Across the entries below, how many lines include the word "BuyingGroupName"? Reply with only the number.

Stored data entries:
═══

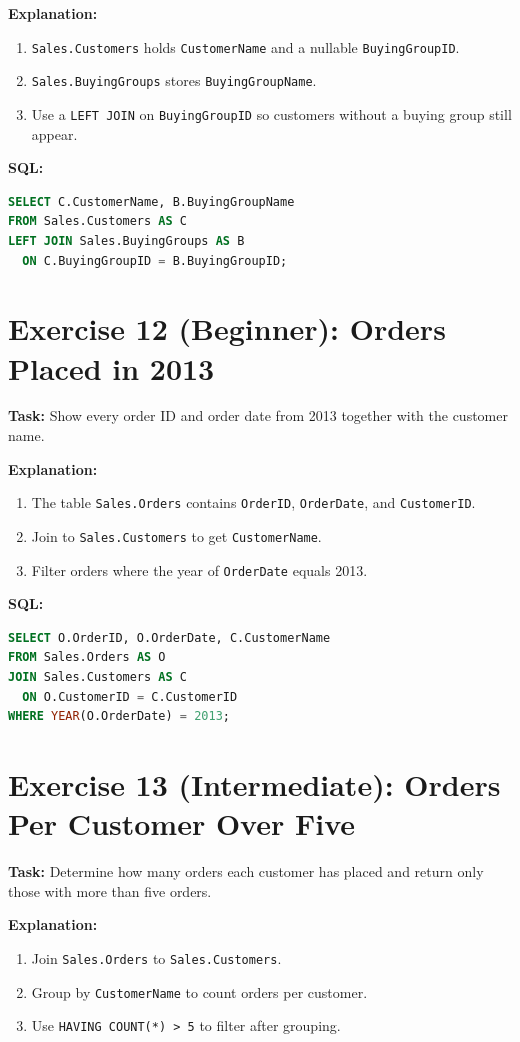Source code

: \documentclass[12pt,a4paper]{article}
\begin{document}
\textbf{Explanation:}
\begin{enumerate}
  \item \texttt{Sales.Customers} holds \texttt{CustomerName} and a nullable \texttt{BuyingGroupID}.
  \item \texttt{Sales.BuyingGroups} stores \texttt{BuyingGroupName}.
  \item Use a \texttt{LEFT JOIN} on \texttt{BuyingGroupID} so customers without a buying group still appear.
\end{enumerate}

\textbf{SQL:}
\begin{lstlisting}[language=SQL]
SELECT C.CustomerName, B.BuyingGroupName
FROM Sales.Customers AS C
LEFT JOIN Sales.BuyingGroups AS B
  ON C.BuyingGroupID = B.BuyingGroupID;
\end{lstlisting}

\section{Exercise 12 (Beginner): Orders Placed in 2013}
\textbf{Task:} Show every order ID and order date from 2013 together with the customer name.

\textbf{Explanation:}
\begin{enumerate}
  \item The table \texttt{Sales.Orders} contains \texttt{OrderID}, \texttt{OrderDate}, and \texttt{CustomerID}.
  \item Join to \texttt{Sales.Customers} to get \texttt{CustomerName}.
  \item Filter orders where the year of \texttt{OrderDate} equals 2013.
\end{enumerate}

\textbf{SQL:}
\begin{lstlisting}[language=SQL]
SELECT O.OrderID, O.OrderDate, C.CustomerName
FROM Sales.Orders AS O
JOIN Sales.Customers AS C
  ON O.CustomerID = C.CustomerID
WHERE YEAR(O.OrderDate) = 2013;
\end{lstlisting}

\section{Exercise 13 (Intermediate): Orders Per Customer Over Five}
\textbf{Task:} Determine how many orders each customer has placed and return only those with more than five orders.

\textbf{Explanation:}
\begin{enumerate}
  \item Join \texttt{Sales.Orders} to \texttt{Sales.Customers}.
  \item Group by \texttt{CustomerName} to count orders per customer.
  \item Use \texttt{HAVING COUNT(*) > 5} to filter after grouping.
\end{enumerate}
\end{document}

═══

### [Your solution]
2